BEGIN Data provided
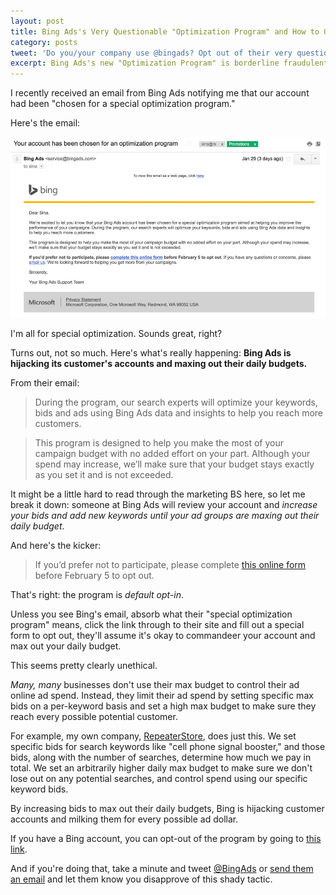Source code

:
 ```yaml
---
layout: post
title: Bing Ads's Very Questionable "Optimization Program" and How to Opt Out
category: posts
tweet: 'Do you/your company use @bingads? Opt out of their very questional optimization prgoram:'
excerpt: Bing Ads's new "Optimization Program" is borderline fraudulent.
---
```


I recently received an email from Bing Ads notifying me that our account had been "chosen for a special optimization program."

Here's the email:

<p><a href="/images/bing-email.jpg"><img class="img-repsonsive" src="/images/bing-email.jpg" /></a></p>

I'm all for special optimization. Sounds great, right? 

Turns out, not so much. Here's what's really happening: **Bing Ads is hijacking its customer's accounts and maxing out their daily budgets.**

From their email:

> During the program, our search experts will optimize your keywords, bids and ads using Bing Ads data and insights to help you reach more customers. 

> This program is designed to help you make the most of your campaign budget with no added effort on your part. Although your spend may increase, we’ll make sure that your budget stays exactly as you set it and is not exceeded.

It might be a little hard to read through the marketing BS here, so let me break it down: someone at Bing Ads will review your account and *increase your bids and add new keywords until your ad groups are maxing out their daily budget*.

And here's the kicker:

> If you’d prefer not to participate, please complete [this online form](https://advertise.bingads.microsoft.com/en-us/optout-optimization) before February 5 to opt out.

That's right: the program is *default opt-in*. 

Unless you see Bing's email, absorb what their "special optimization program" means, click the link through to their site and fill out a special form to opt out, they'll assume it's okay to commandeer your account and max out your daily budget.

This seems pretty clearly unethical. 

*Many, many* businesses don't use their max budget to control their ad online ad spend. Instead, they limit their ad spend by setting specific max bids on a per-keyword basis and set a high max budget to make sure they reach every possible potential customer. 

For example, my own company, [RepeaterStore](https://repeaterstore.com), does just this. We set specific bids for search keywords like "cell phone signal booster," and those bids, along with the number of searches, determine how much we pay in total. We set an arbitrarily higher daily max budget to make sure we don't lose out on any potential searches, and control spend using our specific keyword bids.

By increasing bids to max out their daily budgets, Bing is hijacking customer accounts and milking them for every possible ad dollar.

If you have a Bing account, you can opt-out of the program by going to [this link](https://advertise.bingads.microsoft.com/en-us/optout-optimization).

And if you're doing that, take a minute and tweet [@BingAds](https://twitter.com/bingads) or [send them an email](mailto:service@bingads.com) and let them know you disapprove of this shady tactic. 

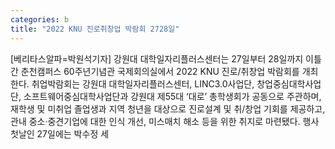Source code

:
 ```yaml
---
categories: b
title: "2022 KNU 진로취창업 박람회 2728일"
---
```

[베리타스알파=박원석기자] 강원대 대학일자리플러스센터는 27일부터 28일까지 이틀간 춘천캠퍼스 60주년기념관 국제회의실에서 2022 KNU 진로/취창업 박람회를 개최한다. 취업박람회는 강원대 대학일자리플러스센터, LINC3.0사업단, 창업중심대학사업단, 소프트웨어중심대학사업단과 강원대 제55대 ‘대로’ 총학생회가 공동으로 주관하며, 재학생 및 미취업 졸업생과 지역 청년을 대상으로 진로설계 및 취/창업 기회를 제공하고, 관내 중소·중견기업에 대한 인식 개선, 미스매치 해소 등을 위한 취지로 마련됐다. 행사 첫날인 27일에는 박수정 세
END Data provided
What to work on:
Only the lines from the beginning of the listing up to and including the line with "This seems pretty clearly unethical." should appear in the reply, copied word for word and free of pictures.

Solution to this problem:
Source code

:
 ```yaml
---
layout: post
title: Bing Ads's Very Questionable "Optimization Program" and How to Opt Out
category: posts
tweet: 'Do you/your company use @bingads? Opt out of their very questional optimization prgoram:'
excerpt: Bing Ads's new "Optimization Program" is borderline fraudulent.
---
```


I recently received an email from Bing Ads notifying me that our account had been "chosen for a special optimization program."

Here's the email:

<p><a href="/images/bing-email.jpg"><img class="img-repsonsive" src="/images/bing-email.jpg" /></a></p>

I'm all for special optimization. Sounds great, right? 

Turns out, not so much. Here's what's really happening: **Bing Ads is hijacking its customer's accounts and maxing out their daily budgets.**

From their email:

> During the program, our search experts will optimize your keywords, bids and ads using Bing Ads data and insights to help you reach more customers. 

> This program is designed to help you make the most of your campaign budget with no added effort on your part. Although your spend may increase, we’ll make sure that your budget stays exactly as you set it and is not exceeded.

It might be a little hard to read through the marketing BS here, so let me break it down: someone at Bing Ads will review your account and *increase your bids and add new keywords until your ad groups are maxing out their daily budget*.

And here's the kicker:

> If you’d prefer not to participate, please complete [this online form](https://advertise.bingads.microsoft.com/en-us/optout-optimization) before February 5 to opt out.

That's right: the program is *default opt-in*. 

Unless you see Bing's email, absorb what their "special optimization program" means, click the link through to their site and fill out a special form to opt out, they'll assume it's okay to commandeer your account and max out your daily budget.

This seems pretty clearly unethical. 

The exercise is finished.